What the exercise asks
Below are some records. Return exactly the lines from the one containing "- open terminal" through the one containing "- GitHub: [@PinkMoon25](https://github.com/PinkMoon25/)", both included, and only those.

Plain-text document sources
--- START ---

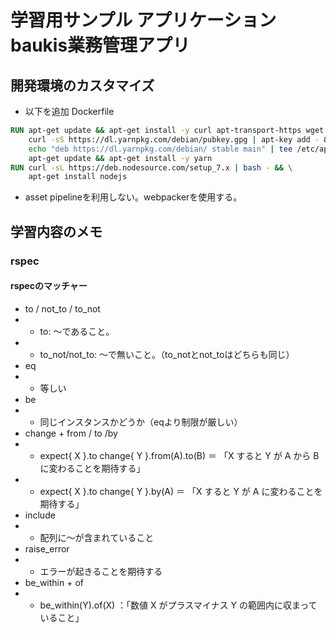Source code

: # 学習用サンプル アプリケーション baukis業務管理アプリ
## 開発環境のカスタマイズ
- 以下を追加 Dockerfile
```Dockerfile
RUN apt-get update && apt-get install -y curl apt-transport-https wget && \
    curl -sS https://dl.yarnpkg.com/debian/pubkey.gpg | apt-key add - && \
    echo "deb https://dl.yarnpkg.com/debian/ stable main" | tee /etc/apt/sources.list.d/yarn.list && \
    apt-get update && apt-get install -y yarn
RUN curl -sL https://deb.nodesource.com/setup_7.x | bash - && \
    apt-get install nodejs
```
- asset pipelineを利用しない。webpackerを使用する。

## 学習内容のメモ
### rspec
#### rspecのマッチャー
- to / not_to / to_not
- - to: 〜であること。
- - to_not/not_to: 〜で無いこと。（to_notとnot_toはどちらも同じ）
- eq
- - 等しい
- be
- - 同じインスタンスかどうか（eqより制限が厳しい）
- change + from / to /by
- - expect{ X }.to change{ Y }.from(A).to(B) ＝ 「X すると Y が A から B に変わることを期待する」
- - expect{ X }.to change{ Y }.by(A) ＝ 「X すると Y が A に変わることを期待する」
- include
- - 配列に～が含まれていること
- raise_error
- - エラーが起きることを期待する
- be_within + of
- - be_within(Y).of(X) ：「数値 X がプラスマイナス Y の範囲内に収まっていること」
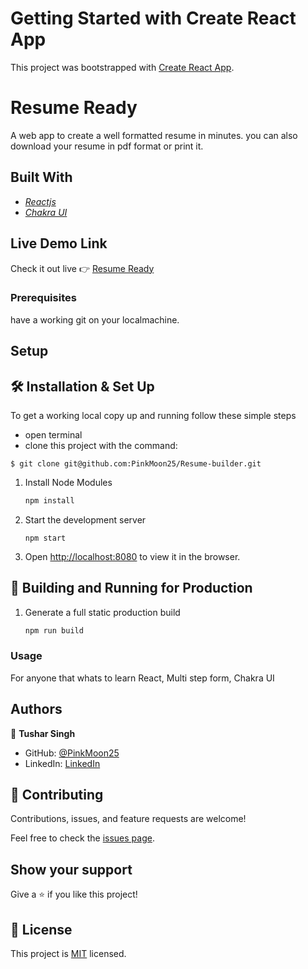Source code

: # Getting Started with Create React App

This project was bootstrapped with [Create React App](https://github.com/facebook/create-react-app).

# Resume Ready

A web app to create a well formatted resume in minutes. you can also download your resume in pdf format or print it.

## Built With

 - *[Reactjs](https://reactjs.org/)*
 - *[Chakra UI](https://chakra-ui.com/)*
 
## Live Demo Link

   Check it out live :point_right: [Resume Ready](https://resume-builder-pinkmoon25.vercel.app/)

### Prerequisites

have a working git on your localmachine.

## Setup


## 🛠 Installation & Set Up
To get a working local copy up and running follow these simple steps

- open terminal
- clone this project with the command:

```
$ git clone git@github.com:PinkMoon25/Resume-builder.git
```
1. Install Node Modules

   ```sh
   npm install
   ```

2. Start the development server

   ```
   npm start
   ```

3. Open [http://localhost:8080](http://localhost:8080) to view it in the browser.

## 🚀 Building and Running for Production

1. Generate a full static production build

   ```sh
   npm run build
   ```
### Usage
For anyone that whats to learn React, Multi step form, Chakra UI


## Authors

👤 **Tushar Singh**

- GitHub: [@PinkMoon25](https://github.com/PinkMoon25/)
- LinkedIn: [LinkedIn](https://www.linkedin.com/in/meet-tushar-singh/)
 
## 🤝 Contributing

Contributions, issues, and feature requests are welcome!

Feel free to check the [issues page](https://github.com/PinkMoon25/Resume-builder/issues).


## Show your support

Give a ⭐️ if you like this project!

## 📝 License

This project is [MIT](./LICENSE) licensed.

--- END ---

Task result
- open terminal
- clone this project with the command:

```
$ git clone git@github.com:PinkMoon25/Resume-builder.git
```
1. Install Node Modules

   ```sh
   npm install
   ```

2. Start the development server

   ```
   npm start
   ```

3. Open [http://localhost:8080](http://localhost:8080) to view it in the browser.

## 🚀 Building and Running for Production

1. Generate a full static production build

   ```sh
   npm run build
   ```
### Usage
For anyone that whats to learn React, Multi step form, Chakra UI


## Authors

👤 **Tushar Singh**

- GitHub: [@PinkMoon25](https://github.com/PinkMoon25/)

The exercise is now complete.